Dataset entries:
——————
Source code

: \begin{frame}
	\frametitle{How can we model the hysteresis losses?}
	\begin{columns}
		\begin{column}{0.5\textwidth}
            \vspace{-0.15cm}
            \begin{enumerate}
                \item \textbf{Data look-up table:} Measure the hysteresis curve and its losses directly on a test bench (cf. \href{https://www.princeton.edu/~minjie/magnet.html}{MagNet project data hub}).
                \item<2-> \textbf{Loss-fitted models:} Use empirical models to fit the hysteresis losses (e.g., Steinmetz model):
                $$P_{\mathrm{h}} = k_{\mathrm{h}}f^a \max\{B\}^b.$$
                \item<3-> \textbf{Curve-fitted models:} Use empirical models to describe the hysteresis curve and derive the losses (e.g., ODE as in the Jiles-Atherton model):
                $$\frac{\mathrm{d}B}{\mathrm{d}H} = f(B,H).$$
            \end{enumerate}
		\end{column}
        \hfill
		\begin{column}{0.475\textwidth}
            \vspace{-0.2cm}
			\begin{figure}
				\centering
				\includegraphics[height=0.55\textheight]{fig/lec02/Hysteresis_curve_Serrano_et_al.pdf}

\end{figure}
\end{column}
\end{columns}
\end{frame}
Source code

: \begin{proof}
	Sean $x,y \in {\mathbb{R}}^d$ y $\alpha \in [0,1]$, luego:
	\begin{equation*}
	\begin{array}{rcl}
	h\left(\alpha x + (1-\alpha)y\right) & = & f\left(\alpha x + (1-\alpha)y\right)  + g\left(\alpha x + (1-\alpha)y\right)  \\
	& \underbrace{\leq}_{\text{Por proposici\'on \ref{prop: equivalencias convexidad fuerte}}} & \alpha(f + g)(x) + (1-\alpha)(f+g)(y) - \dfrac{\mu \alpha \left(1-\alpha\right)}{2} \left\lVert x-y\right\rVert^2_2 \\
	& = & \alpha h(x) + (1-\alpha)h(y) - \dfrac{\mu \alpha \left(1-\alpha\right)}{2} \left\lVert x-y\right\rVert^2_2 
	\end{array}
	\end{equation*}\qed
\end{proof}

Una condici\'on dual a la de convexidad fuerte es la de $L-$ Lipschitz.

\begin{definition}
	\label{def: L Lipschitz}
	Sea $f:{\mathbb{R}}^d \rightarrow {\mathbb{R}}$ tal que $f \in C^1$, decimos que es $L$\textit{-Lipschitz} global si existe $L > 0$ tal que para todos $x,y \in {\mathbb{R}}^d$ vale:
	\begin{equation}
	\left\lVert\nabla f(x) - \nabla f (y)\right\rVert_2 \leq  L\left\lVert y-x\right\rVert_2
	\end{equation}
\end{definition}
——————
**EXERCISE AIM:**
Type out the entries once more, precisely.

**SOLUTION TO THIS PROBLEM:**
Source code

: \begin{frame}
	\frametitle{How can we model the hysteresis losses?}
	\begin{columns}
		\begin{column}{0.5\textwidth}
            \vspace{-0.15cm}
            \begin{enumerate}
                \item \textbf{Data look-up table:} Measure the hysteresis curve and its losses directly on a test bench (cf. \href{https://www.princeton.edu/~minjie/magnet.html}{MagNet project data hub}).
                \item<2-> \textbf{Loss-fitted models:} Use empirical models to fit the hysteresis losses (e.g., Steinmetz model):
                $$P_{\mathrm{h}} = k_{\mathrm{h}}f^a \max\{B\}^b.$$
                \item<3-> \textbf{Curve-fitted models:} Use empirical models to describe the hysteresis curve and derive the losses (e.g., ODE as in the Jiles-Atherton model):
                $$\frac{\mathrm{d}B}{\mathrm{d}H} = f(B,H).$$
            \end{enumerate}
		\end{column}
        \hfill
		\begin{column}{0.475\textwidth}
            \vspace{-0.2cm}
			\begin{figure}
				\centering
				\includegraphics[height=0.55\textheight]{fig/lec02/Hysteresis_curve_Serrano_et_al.pdf}

\end{figure}
\end{column}
\end{columns}
\end{frame}
Source code

: \begin{proof}
	Sean $x,y \in {\mathbb{R}}^d$ y $\alpha \in [0,1]$, luego:
	\begin{equation*}
	\begin{array}{rcl}
	h\left(\alpha x + (1-\alpha)y\right) & = & f\left(\alpha x + (1-\alpha)y\right)  + g\left(\alpha x + (1-\alpha)y\right)  \\
	& \underbrace{\leq}_{\text{Por proposici\'on \ref{prop: equivalencias convexidad fuerte}}} & \alpha(f + g)(x) + (1-\alpha)(f+g)(y) - \dfrac{\mu \alpha \left(1-\alpha\right)}{2} \left\lVert x-y\right\rVert^2_2 \\
	& = & \alpha h(x) + (1-\alpha)h(y) - \dfrac{\mu \alpha \left(1-\alpha\right)}{2} \left\lVert x-y\right\rVert^2_2 
	\end{array}
	\end{equation*}\qed
\end{proof}

Una condici\'on dual a la de convexidad fuerte es la de $L-$ Lipschitz.

\begin{definition}
	\label{def: L Lipschitz}
	Sea $f:{\mathbb{R}}^d \rightarrow {\mathbb{R}}$ tal que $f \in C^1$, decimos que es $L$\textit{-Lipschitz} global si existe $L > 0$ tal que para todos $x,y \in {\mathbb{R}}^d$ vale:
	\begin{equation}
	\left\lVert\nabla f(x) - \nabla f (y)\right\rVert_2 \leq  L\left\lVert y-x\right\rVert_2
	\end{equation}
\end{definition}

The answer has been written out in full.